Once seated Hanoi Village became slightly less charming - X-Factor blared from the TV above the piano and table service was not supplied - but at the same time it was not dissimilar to many of the local eating houses you find in Hanoi so we were unperturbed and got stuck in to ordering ourselves a feast.
We started with some rice paper rolls. The fresh variety were marvellous with soft, pillow-like rice paper wrappers encasing fresh, crisp fillings of vegetables and prawn and pork. The peanut soy dressing was delicious - sweet, salty and thick with crushed peanuts. The fried minced spring rolls were a true reminder of those you find in Vietnam - freshly-fried in woks set over gas burners, in markets and by the roadside, bubbling in hot oil until crispy and delicious.
Rich with minced pork and wood-ear mushrooms, these ones arrived piping hot and served with a bowl of clear and well-balanced nuoc cham, the famous dipping sauce that epitomises the essential Vietnamese flavours - sweet, salty, sour and spicy.
With most of the main dishes priced between $10-$12, this place is very cheap but when the food began to arrive we could see why. Hanoi Village seems more geared towards being a lunchtime option with most dishes served in the same, small dessert bowls along with identical, and unremarkable, steamed carrots and florets of broccoli, the rice or vermicelli (depending on what you'd ordered) and then only a modest serving of the star ingredient, be it lemongrass chicken, grilled pork, chicken curry or caramelised pork. The presentation was uninspiring which was a real shame as it would be so easy to up the ante in this area; throw the caramelised pork in one of those darling little clay pots for example, or serve the rice on the side so the dishes don't all end up looking the same. Taste-wise, the flavours in each dish were adequate but they lacked magic and didn't punch and kick with any real highlights. We were hoping for a hit of fresh ginger, a dash of lime, a splash of fish sauce, anything to make our tastebuds tingle. Conspicuously missing were the usual complimentary accompaniments to any great Vietnamese meal - lettuce leaves, fresh herbs, extra chopped chilli.

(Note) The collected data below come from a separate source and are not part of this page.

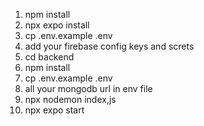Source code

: 1. npm install
2. npx expo install
3. cp .env.example .env
5. add your firebase config keys and screts
6. cd backend
7. npm install
8. cp .env.example .env
9. all your mongodb url in env file
10. npx nodemon index,js
11. npx expo start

Fish and soy sauce were available on a side-table and a scant plate of herbs could be ordered, all for a surcharge. We resorted to doctoring the dishes with extra coriander, mint (ordinary, not Vietnamese) and chilli sauce.
There was one highlight - the beef pho. A steaming bowl of clear but tasty broth arrived, and I swear I could detect the authentic flavour of a beef bone in the stock. The layers of flavour crept up from this rice noodle soup and in the end, with mouth burning, I was able to let out a satisfied sigh - this was the lively cuisine I'd been craving.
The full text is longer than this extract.